▶ DATASET ENTRIES:
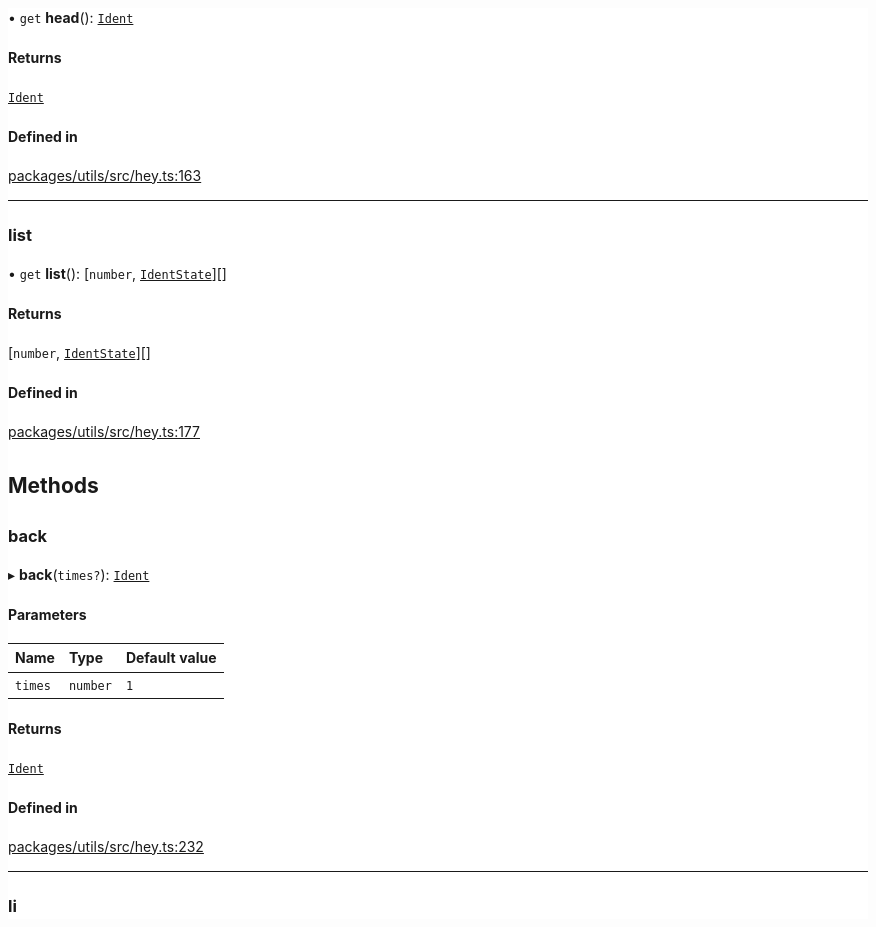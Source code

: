 • `get` **head**(): [`Ident`](Utils___A_collection_of_common_utilities__Internal_or_from_other_libraries.Ident.md)

#### Returns

[`Ident`](Utils___A_collection_of_common_utilities__Internal_or_from_other_libraries.Ident.md)

#### Defined in

[packages/utils/src/hey.ts:163](https://github.com/antoniopresto/powership/blob/2672a73/packages/utils/src/hey.ts#L163)

___

### list

• `get` **list**(): [`number`, [`IdentState`](Utils___A_collection_of_common_utilities__Internal_or_from_other_libraries.IdentState.md)][]

#### Returns

[`number`, [`IdentState`](Utils___A_collection_of_common_utilities__Internal_or_from_other_libraries.IdentState.md)][]

#### Defined in

[packages/utils/src/hey.ts:177](https://github.com/antoniopresto/powership/blob/2672a73/packages/utils/src/hey.ts#L177)

## Methods

### back

▸ **back**(`times?`): [`Ident`](Utils___A_collection_of_common_utilities__Internal_or_from_other_libraries.Ident.md)

#### Parameters

| Name | Type | Default value |
| :------ | :------ | :------ |
| `times` | `number` | `1` |

#### Returns

[`Ident`](Utils___A_collection_of_common_utilities__Internal_or_from_other_libraries.Ident.md)

#### Defined in

[packages/utils/src/hey.ts:232](https://github.com/antoniopresto/powership/blob/2672a73/packages/utils/src/hey.ts#L232)

___

### li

▶ WHAT THE TASK ASKS:
Could you transcribe the material above exactly, keeping every picture out?

▶ EXERCISE SOLUTION:
Source code

: • `get` **head**(): [`Ident`](Utils___A_collection_of_common_utilities__Internal_or_from_other_libraries.Ident.md)

#### Returns

[`Ident`](Utils___A_collection_of_common_utilities__Internal_or_from_other_libraries.Ident.md)

#### Defined in

[packages/utils/src/hey.ts:163](https://github.com/antoniopresto/powership/blob/2672a73/packages/utils/src/hey.ts#L163)

___

### list

• `get` **list**(): [`number`, [`IdentState`](Utils___A_collection_of_common_utilities__Internal_or_from_other_libraries.IdentState.md)][]

#### Returns

[`number`, [`IdentState`](Utils___A_collection_of_common_utilities__Internal_or_from_other_libraries.IdentState.md)][]

#### Defined in

[packages/utils/src/hey.ts:177](https://github.com/antoniopresto/powership/blob/2672a73/packages/utils/src/hey.ts#L177)

## Methods

### back

▸ **back**(`times?`): [`Ident`](Utils___A_collection_of_common_utilities__Internal_or_from_other_libraries.Ident.md)

#### Parameters

| Name | Type | Default value |
| :------ | :------ | :------ |
| `times` | `number` | `1` |

#### Returns

[`Ident`](Utils___A_collection_of_common_utilities__Internal_or_from_other_libraries.Ident.md)

#### Defined in

[packages/utils/src/hey.ts:232](https://github.com/antoniopresto/powership/blob/2672a73/packages/utils/src/hey.ts#L232)

___

### li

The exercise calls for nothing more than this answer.